Er ist erfolgreicher Koch und Inhaber, trotzdem ist Marcel Suter nun auf Nachfolgersuche für den «Löwen»

«Ich wünsche mir einen Käufer, der mit ebenso viel Überzeugung einsteigt wie ich damals», sagt Marcel Suter und grüsst ein paar Gäste beim Namen, die am grossen Stammtisch bei Kaffee und Znüni sitzen. Seit bald zehn Jahren führt er den Gasthof ­Löwen in Herznach mit seiner Frau Monika. «Verkaufen möchte ich ihn altershalber», sagt der bald 63-Jährige.

Im letzten Jahrzehnt habe er viel Energie in den Betrieb gesteckt. «Der Gasthof hat sich als Adresse für gutbürgerliche Küche etabliert und wird von Jung und Alt aufgesucht», sagt Suter. Seit fünf Jahren gehört der «Löwen» der «Genuss-Strasse» des Juraparks Aargau an, die Gastronomen, Landwirte und Verarbeiter von Regionalprodukten, Weinbaubetriebe sowie Spezialitäten-Dorfläden verbindet. Der Jäger und Jagdpächter in Ueken bietet Wild aus dem Stafelegg-Tal an.

Neben langen Öffnungszeiten mit dem Montag als einzigem Ruhetag richten sich die Räumlichkeiten des Gasthofs nach den unterschiedlichen Bedürfnissen seiner Gäste.
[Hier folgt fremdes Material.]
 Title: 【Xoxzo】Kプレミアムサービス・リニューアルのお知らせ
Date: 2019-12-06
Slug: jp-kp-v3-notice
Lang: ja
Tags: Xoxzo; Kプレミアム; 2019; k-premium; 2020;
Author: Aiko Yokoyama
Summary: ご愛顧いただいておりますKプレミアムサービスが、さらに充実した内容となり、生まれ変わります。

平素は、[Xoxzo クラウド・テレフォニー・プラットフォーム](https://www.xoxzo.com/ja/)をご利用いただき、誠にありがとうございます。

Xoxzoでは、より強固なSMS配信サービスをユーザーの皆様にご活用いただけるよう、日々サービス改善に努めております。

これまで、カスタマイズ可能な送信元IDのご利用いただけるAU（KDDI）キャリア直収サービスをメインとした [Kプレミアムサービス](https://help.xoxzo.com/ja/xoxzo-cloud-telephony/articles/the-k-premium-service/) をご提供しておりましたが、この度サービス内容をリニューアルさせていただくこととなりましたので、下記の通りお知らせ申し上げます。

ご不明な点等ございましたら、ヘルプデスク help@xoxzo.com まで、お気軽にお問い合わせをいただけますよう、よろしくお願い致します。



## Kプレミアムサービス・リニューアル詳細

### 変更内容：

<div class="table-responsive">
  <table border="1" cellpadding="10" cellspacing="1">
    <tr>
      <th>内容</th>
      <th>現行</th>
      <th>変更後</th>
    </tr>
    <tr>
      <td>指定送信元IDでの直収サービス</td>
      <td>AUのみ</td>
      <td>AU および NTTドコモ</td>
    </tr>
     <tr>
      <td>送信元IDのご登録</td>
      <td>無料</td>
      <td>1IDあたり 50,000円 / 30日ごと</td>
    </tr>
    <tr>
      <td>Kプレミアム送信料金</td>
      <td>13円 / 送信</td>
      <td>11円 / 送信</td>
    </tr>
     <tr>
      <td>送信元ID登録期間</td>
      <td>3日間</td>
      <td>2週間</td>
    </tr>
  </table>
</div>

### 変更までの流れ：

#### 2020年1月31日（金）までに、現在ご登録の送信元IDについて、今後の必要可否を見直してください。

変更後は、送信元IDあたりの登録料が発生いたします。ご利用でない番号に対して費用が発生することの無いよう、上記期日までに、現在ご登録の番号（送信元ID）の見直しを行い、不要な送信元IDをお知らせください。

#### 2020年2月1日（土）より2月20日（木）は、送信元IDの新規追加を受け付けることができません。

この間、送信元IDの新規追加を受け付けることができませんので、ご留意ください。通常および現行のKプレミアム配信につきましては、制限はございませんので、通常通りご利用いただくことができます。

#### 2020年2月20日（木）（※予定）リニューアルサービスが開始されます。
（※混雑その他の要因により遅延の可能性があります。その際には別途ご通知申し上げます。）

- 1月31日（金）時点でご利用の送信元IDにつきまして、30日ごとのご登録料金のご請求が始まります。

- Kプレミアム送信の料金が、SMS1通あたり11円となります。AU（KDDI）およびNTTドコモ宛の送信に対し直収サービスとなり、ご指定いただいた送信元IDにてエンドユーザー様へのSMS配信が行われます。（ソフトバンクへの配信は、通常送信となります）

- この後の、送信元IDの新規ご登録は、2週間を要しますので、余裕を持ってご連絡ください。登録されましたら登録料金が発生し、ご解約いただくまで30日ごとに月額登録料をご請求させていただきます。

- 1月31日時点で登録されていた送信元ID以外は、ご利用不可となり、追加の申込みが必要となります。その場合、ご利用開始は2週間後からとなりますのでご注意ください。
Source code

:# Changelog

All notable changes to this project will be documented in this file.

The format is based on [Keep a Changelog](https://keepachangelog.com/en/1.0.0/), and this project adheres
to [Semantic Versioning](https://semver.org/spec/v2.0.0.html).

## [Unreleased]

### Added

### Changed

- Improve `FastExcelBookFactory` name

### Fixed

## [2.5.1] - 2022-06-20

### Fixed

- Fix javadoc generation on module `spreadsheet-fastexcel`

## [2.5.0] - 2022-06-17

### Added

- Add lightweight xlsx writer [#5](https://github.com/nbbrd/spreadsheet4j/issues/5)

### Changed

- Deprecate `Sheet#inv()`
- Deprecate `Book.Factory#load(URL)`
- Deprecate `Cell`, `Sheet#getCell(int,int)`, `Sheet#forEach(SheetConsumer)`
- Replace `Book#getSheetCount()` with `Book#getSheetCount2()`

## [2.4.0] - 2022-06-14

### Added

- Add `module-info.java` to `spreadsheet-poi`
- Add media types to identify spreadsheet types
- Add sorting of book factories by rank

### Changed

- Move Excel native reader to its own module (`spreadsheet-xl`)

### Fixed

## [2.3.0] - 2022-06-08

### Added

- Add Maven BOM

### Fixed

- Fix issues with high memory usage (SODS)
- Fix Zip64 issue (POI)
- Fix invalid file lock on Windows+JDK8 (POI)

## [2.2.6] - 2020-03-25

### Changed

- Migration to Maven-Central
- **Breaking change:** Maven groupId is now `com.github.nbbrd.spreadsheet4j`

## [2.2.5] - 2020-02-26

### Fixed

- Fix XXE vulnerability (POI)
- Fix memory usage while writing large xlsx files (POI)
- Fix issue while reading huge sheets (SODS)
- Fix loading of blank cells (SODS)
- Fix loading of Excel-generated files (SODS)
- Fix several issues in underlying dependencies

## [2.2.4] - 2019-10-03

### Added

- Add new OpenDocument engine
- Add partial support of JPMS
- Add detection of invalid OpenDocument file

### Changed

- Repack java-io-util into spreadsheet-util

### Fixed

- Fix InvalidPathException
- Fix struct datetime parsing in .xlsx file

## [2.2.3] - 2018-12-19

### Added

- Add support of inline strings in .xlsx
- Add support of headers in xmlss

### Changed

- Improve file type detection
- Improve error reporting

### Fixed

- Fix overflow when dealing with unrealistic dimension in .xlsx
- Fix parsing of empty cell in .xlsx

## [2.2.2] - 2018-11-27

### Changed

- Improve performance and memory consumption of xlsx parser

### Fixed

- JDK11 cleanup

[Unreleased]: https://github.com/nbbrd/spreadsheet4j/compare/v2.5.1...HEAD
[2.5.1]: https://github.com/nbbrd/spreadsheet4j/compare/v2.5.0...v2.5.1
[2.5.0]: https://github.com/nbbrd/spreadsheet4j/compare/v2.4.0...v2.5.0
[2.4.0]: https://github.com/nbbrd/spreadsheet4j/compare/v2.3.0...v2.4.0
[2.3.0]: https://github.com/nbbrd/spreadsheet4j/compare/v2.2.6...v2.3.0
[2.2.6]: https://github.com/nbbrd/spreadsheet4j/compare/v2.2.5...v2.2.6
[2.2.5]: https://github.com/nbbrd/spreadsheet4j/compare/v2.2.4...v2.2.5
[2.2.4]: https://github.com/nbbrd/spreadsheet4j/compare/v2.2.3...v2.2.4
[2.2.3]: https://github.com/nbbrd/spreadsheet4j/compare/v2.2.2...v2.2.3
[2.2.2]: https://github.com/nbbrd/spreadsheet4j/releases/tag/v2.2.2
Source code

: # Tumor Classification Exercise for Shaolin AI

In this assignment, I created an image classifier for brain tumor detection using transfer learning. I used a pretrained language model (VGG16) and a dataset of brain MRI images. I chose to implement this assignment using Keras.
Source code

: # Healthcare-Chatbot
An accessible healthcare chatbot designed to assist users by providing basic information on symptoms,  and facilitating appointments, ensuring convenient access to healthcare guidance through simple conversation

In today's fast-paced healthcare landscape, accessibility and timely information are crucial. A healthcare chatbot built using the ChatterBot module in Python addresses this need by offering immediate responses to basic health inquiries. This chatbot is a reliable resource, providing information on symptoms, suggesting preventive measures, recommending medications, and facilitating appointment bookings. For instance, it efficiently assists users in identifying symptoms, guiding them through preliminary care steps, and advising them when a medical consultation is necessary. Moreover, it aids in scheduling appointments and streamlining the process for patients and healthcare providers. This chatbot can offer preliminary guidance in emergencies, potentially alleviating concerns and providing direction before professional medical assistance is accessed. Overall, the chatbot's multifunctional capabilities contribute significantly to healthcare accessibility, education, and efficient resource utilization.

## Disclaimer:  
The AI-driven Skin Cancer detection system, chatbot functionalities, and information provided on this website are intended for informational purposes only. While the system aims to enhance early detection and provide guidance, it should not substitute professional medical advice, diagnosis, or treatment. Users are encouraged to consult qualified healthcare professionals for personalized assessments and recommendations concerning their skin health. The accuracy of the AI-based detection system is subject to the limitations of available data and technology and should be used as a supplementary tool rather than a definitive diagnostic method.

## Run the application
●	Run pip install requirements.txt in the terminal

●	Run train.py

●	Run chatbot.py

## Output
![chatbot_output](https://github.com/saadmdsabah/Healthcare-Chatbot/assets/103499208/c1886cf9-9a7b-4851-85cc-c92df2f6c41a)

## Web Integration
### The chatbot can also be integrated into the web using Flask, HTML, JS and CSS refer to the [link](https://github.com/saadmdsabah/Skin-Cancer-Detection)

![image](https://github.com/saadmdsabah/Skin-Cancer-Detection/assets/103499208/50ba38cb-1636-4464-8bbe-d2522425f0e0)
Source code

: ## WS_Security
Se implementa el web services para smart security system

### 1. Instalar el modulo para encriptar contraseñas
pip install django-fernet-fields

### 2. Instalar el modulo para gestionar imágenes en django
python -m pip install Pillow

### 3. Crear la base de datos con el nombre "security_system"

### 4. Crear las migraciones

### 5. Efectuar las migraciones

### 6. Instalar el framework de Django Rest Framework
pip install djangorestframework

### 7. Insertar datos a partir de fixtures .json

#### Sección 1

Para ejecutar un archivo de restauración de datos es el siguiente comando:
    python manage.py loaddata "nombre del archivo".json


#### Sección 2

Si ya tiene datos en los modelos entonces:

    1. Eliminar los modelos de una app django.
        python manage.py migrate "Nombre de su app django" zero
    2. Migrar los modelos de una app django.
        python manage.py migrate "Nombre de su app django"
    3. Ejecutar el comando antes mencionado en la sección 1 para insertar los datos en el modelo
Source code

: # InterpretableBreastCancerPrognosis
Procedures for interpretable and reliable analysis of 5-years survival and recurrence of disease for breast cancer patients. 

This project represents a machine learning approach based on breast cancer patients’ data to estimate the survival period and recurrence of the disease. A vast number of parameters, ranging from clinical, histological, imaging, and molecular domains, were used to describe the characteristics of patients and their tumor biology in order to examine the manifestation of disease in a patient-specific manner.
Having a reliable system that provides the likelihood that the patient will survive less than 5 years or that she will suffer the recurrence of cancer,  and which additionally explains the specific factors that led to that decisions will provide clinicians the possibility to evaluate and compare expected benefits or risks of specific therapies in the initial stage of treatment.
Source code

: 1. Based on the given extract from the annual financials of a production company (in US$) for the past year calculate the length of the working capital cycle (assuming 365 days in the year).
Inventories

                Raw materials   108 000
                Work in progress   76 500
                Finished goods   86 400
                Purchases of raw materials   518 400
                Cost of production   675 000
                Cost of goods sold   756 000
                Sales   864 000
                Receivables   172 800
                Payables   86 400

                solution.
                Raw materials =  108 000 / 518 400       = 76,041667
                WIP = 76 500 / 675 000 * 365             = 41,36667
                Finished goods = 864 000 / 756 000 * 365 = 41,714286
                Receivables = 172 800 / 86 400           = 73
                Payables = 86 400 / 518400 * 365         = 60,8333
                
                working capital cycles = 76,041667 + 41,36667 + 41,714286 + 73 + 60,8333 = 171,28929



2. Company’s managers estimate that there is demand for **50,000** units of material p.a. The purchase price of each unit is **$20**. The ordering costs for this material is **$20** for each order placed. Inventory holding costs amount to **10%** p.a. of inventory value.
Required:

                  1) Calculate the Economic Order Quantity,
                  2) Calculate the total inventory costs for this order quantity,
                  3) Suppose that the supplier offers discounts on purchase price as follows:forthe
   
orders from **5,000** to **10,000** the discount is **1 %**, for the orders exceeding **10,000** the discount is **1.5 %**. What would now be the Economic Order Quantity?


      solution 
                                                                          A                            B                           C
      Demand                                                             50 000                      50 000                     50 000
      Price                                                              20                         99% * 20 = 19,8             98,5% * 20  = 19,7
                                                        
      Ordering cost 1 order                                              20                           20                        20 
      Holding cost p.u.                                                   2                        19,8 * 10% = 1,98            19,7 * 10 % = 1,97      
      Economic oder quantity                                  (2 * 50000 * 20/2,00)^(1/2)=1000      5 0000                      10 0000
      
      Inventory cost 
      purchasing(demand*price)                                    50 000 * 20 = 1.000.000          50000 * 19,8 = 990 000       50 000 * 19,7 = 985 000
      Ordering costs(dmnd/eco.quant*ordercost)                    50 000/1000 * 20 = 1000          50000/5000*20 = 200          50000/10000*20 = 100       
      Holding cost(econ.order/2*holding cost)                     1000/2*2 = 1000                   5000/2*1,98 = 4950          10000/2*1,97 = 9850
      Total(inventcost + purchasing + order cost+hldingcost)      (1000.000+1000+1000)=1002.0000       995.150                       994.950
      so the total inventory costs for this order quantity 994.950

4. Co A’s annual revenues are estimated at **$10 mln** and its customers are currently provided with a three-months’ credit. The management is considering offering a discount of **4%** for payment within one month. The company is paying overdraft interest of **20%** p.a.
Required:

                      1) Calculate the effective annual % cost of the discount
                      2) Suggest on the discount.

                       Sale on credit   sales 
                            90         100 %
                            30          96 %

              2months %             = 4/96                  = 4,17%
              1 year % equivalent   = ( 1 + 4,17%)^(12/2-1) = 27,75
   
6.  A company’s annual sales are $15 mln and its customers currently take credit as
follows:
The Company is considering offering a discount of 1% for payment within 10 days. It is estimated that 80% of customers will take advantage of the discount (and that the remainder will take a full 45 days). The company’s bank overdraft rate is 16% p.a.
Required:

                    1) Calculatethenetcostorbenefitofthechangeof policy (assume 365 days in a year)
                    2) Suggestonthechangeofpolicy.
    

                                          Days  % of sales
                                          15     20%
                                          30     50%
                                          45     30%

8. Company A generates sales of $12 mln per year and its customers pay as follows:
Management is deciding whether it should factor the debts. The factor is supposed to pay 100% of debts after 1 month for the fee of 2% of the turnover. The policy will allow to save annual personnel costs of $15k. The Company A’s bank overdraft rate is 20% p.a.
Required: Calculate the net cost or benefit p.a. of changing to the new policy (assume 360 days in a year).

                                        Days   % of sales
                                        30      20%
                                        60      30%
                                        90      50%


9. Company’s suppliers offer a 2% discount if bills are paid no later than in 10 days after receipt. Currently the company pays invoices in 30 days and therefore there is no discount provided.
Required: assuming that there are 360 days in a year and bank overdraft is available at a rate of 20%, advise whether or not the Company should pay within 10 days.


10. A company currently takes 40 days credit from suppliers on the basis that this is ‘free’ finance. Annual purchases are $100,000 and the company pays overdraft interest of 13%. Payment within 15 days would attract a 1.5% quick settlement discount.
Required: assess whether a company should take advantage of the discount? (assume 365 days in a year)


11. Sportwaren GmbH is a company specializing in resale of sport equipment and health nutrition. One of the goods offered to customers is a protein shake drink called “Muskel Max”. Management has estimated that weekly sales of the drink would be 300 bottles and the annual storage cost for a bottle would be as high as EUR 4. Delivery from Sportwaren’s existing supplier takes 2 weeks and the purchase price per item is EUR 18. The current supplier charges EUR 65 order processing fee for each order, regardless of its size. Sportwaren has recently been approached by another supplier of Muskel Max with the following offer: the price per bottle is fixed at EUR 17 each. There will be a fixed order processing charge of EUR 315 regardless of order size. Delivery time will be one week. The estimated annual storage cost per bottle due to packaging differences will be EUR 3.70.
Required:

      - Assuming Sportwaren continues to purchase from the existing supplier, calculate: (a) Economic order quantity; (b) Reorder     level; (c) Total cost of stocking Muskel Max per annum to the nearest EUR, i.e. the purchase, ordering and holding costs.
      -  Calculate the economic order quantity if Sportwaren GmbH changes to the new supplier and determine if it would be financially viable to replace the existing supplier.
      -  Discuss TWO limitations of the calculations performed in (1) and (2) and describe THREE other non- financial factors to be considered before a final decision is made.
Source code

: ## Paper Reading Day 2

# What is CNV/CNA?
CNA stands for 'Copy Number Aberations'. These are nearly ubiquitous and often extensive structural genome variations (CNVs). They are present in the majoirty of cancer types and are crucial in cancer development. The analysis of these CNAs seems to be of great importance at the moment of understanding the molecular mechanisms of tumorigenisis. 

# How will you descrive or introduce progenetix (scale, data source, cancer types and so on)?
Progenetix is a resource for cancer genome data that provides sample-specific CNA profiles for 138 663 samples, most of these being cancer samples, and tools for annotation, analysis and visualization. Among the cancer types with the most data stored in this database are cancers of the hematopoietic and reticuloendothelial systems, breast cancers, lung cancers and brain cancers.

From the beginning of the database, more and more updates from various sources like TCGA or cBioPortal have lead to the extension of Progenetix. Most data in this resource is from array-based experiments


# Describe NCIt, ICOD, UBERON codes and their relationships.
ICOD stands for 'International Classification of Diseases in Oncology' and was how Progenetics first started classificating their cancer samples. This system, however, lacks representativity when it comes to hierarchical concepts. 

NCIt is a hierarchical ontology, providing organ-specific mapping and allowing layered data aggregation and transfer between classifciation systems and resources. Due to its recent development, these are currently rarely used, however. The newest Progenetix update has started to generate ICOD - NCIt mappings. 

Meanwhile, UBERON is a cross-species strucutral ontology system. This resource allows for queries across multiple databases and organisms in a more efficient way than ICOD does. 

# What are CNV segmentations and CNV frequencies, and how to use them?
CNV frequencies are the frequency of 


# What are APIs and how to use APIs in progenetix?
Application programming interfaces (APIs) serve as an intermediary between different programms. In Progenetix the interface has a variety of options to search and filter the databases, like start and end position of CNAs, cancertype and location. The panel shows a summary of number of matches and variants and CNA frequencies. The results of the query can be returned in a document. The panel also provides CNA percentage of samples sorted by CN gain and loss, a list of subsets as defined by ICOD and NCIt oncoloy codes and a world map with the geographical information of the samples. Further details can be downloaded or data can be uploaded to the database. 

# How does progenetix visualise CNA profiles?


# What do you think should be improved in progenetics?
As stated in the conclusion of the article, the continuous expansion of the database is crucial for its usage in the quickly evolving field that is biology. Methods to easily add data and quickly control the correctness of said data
Während Marcel Suter regelmässig Besucher des Herznacher Bergwerkstollens im «Bergwerksäli» empfängt, besuchen Private, Vereine oder Firmen auch das Stübli, das Fumoir, die Gartenterrasse oder den «Löwen»-Saal, der sich für Tagungen und Generalversammlungen eignet.

Vom Poststellenleiter zum Gasthofbetriebsführer

«Ich war ein Quereinsteiger», sagt Marcel Suter, der auf einem Fricker Bauernhof mit drei Geschwistern aufgewachsen ist und ab 1972 eine Karriere bei der schweizerischen Post absolviert hat. Von 2004 bis 2015 arbeitete er als unabhängiger Poststellenleiter mit zehn Angestellten und war für das ganze Staffelegg-Tal verantwortlich. «Durch Weiterbildungen lernte ich Anfang der Nuller Jahre, wie man einen Businessplan erstellt. Ein Wissen, das mir als Wirt natürlich geholfen hat.»

An seine Zeit bei der Post erinnert sowohl die Dekoration der Hotelzimmer mit gelben Post-Accessoires als auch der Saurer-Oldtimer mit Baujahr 1950. «Mit dem ehemaligen Postauto unternehme ich immer noch Gesellschaftsfahrten», sagt Marcel Suter. Seine ehemalige Vorgesetzte Martha Müller, die in der alten Post in Herznach wohnt, besucht Marcel Suter mehrmals wöchentlich im «Löwen».

Gute Umsatzzahlen dank Stammkundschaft

Viele Restaurants gebe es im Staffelegg-Tal nicht mehr. «Während Ueken und Asp über keinen Gasthof mehr verfügen, gibt es in Densbüren noch zwei Restaurants. Der Gasthof läuft gut und der Umsatz stimmt dank unserer Stammkundschaft», sagt Marcel Suter. Um seinen Köchen die nötige Freizeit zu verschaffen, stehe er auch selber in der Küche. Die Küche für den «Löwen»-Saal im Untergeschoss, geeignet für grössere Anlässe mit Platz für bis zu 90 Gästen, verantwortet der «Löwen»-Wirt selber. Zur Vervollständigung des Teams suche er nach einer zusätzlichen Köchin oder einem Koch.

Das Abhandeln des Gasthofverkaufs habe er einer Aarauer Immobilienfirma übergeben, sagt Suter. Der Verkaufspreis liegt bei 2,5 Millionen Franken sowie 150000 Franken für das Inventar. Zum Zeitpunkt der Übernahme vor zwölf Jahren war eine totale Sanierung nötig. Für über drei Millionen Franken habe Suter den Gasthof 2009 komplett ausgehöhlt, neu aufgebaut und 2010 schliesslich neu eröffnet.

«Die Menschen hier sind treue und gesellige Menschen», sagt er. «Sie haben eine Fortführung des Gasthofs verdient.»